How to Keep the Same Character Consistent Across Multiple Seedance 2 Videos (2026 Step-by-Step Guide)
Master Seedance 2 same character consistency in 2026. Anchor image strategy, first-frame locking, prompt templates, and a rerender checklist for keeping one person identical across multiple AI video generations.

You just got a perfect Seedance 2 clip — a woman walking through a sunlit market. The face is sharp. The outfit is right. The motion is natural.
Then you go to make a second clip in the same scene. Different angle, maybe a close-up. And the woman who appears is clearly not the same person. Different jawline. Hair color shifted from brown to auburn. The jacket is similar but the cut is wrong.
If you have been through this, you already know: character consistency across multiple videos is the single most common frustration after mastering single-clip generation.
Seedance 2 can produce stunning individual clips, but keeping one person visually stable across five or ten separate generations is a different skill. It requires a workflow, not just a better prompt.
This guide gives you that workflow.
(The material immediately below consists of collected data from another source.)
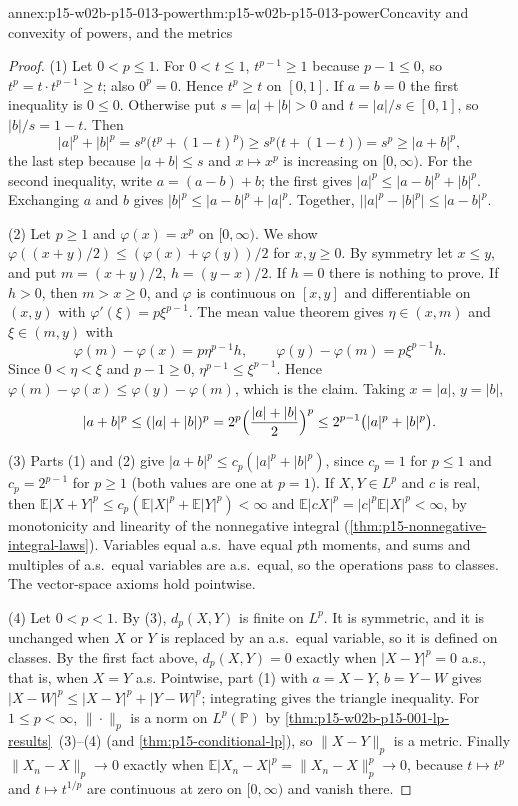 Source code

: \begin{annexitem}{annex:p15-w02b-p15-013-power}{thm:p15-w02b-p15-013-power}{Concavity and convexity of powers, and the metrics}
\begin{proof}
(1) Let \(0<p\leq1\). For \(0<t\leq1\), \(t^{p-1}\geq1\) because
\(p-1\leq0\), so \(t^p=t\cdot t^{p-1}\geq t\); also \(0^p=0\). Hence
\(t^p\geq t\) on \([0,1]\). If \(a=b=0\) the first inequality is
\(0\leq0\). Otherwise put \(s=|a|+|b|>0\) and \(t=|a|/s\in[0,1]\), so
\(|b|/s=1-t\). Then
\[
 |a|^p+|b|^p=s^p\bigl(t^p+(1-t)^p\bigr)\geq s^p\bigl(t+(1-t)\bigr)
 =s^p\geq|a+b|^p,
\]
the last step because \(|a+b|\leq s\) and \(x\mapsto x^p\) is
increasing on \([0,\infty)\). For the second inequality, write
\(a=(a-b)+b\); the first gives \(|a|^p\leq|a-b|^p+|b|^p\). Exchanging
\(a\) and \(b\) gives \(|b|^p\leq|a-b|^p+|a|^p\). Together,
\(\bigl||a|^p-|b|^p\bigr|\leq|a-b|^p\).

(2) Let \(p\geq1\) and \(\varphi(x)=x^p\) on \([0,\infty)\). We show
\(\varphi((x+y)/2)\leq(\varphi(x)+\varphi(y))/2\) for \(x,y\geq0\).
By symmetry let \(x\leq y\), and put \(m=(x+y)/2\), \(h=(y-x)/2\). If
\(h=0\) there is nothing to prove. If \(h>0\), then \(m>x\geq0\), and
\(\varphi\) is continuous on \([x,y]\) and differentiable on \((x,y)\)
with \(\varphi'(\xi)=p\xi^{p-1}\). The mean value theorem gives
\(\eta\in(x,m)\) and \(\xi\in(m,y)\) with
\[
 \varphi(m)-\varphi(x)=p\eta^{p-1}h,\qquad
 \varphi(y)-\varphi(m)=p\xi^{p-1}h.
\]
Since \(0<\eta<\xi\) and \(p-1\geq0\), \(\eta^{p-1}\leq\xi^{p-1}\).
Hence \(\varphi(m)-\varphi(x)\leq\varphi(y)-\varphi(m)\), which is the
claim. Taking \(x=|a|\), \(y=|b|\),
\[
 |a+b|^p\leq(|a|+|b|)^p=2^p\Bigl(\frac{|a|+|b|}2\Bigr)^p
 \leq2^{p-1}\bigl(|a|^p+|b|^p\bigr).
\]

(3) Parts (1) and (2) give \(|a+b|^p\leq c_p(|a|^p+|b|^p)\), since
\(c_p=1\) for \(p\leq1\) and \(c_p=2^{p-1}\) for \(p\geq1\) (both
values are one at \(p=1\)). If \(X,Y\in L^p\) and \(c\) is real, then
\(\mathbb E|X+Y|^p\leq c_p(\mathbb E|X|^p+\mathbb E|Y|^p)<\infty\) and
\(\mathbb E|cX|^p=|c|^p\mathbb E|X|^p<\infty\), by monotonicity and
linearity of the nonnegative integral
(\cref{thm:p15-nonnegative-integral-laws}). Variables equal a.s.\ have
equal \(p\)th moments, and sums and multiples of a.s.\ equal variables
are a.s.\ equal, so the operations pass to classes. The vector-space
axioms hold pointwise.

(4) Let \(0<p<1\). By (3), \(d_p(X,Y)\) is finite on \(L^p\). It is
symmetric, and it is unchanged when \(X\) or \(Y\) is replaced by an
a.s.\ equal variable, so it is defined on classes. By the first fact
above, \(d_p(X,Y)=0\) exactly when \(|X-Y|^p=0\) a.s., that is, when
\(X=Y\) a.s. Pointwise, part (1) with \(a=X-Y\), \(b=Y-W\) gives
\(|X-W|^p\leq|X-Y|^p+|Y-W|^p\); integrating gives the triangle
inequality. For \(1\leq p<\infty\), \(\|\cdot\|_p\) is a norm on
\(L^p(\mathbb P)\) by \cref{thm:p15-w02b-p15-001-lp-results}~(3)--(4)
(and \cref{thm:p15-conditional-lp}), so \(\|X-Y\|_p\) is a metric.
Finally \(\|X_n-X\|_p\to0\) exactly when
\(\mathbb E|X_n-X|^p=\|X_n-X\|_p^p\to0\), because \(t\mapsto t^p\)
and \(t\mapsto t^{1/p}\) are continuous at zero on \([0,\infty)\) and
vanish there.


\end{proof}
\end{annexitem}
By the end, you will know exactly how to set up anchor images, write reusable character baselines, and apply a rerender checklist that fixes drift without guesswork. Everything here is based on testing hundreds of multi-clip generations with Seedance 2's 2026 capabilities — and none of it relies on features that do not exist yet.

Why Character Consistency Breaks in Seedance 2
Character drift happens because Seedance 2 treats each generation as an independent rendering. Unlike a film set where you have the same actor in the same costume, Seedance 2 reconstructs the person from scratch every time you hit generate. The model has no "memory" of who it generated last time — it has only the reference material you provide and the prompt you write.
The drift follows a predictable pattern:
| Generation Scenario | What Usually Happens |
|---|---|
| Same prompt, same reference image | Most consistent — minor facial detail shifts possible |
| Same reference, different prompt | Moderate drift — appearance often changes to match prompt context |
| Text-only (no reference image) | Very high drift — face, outfit, and build all vary |
| First frame uploaded | High consistency for that clip, but clip-to-clip drift still happens without additional locking |
| Multiple conflicting references | Unpredictable — the model blends features in unexpected ways |
The root cause is almost never "the model is bad." It is that each clip lacks enough anchor points for the model to reconstruct the same identity. The workflow below gives you those anchor points.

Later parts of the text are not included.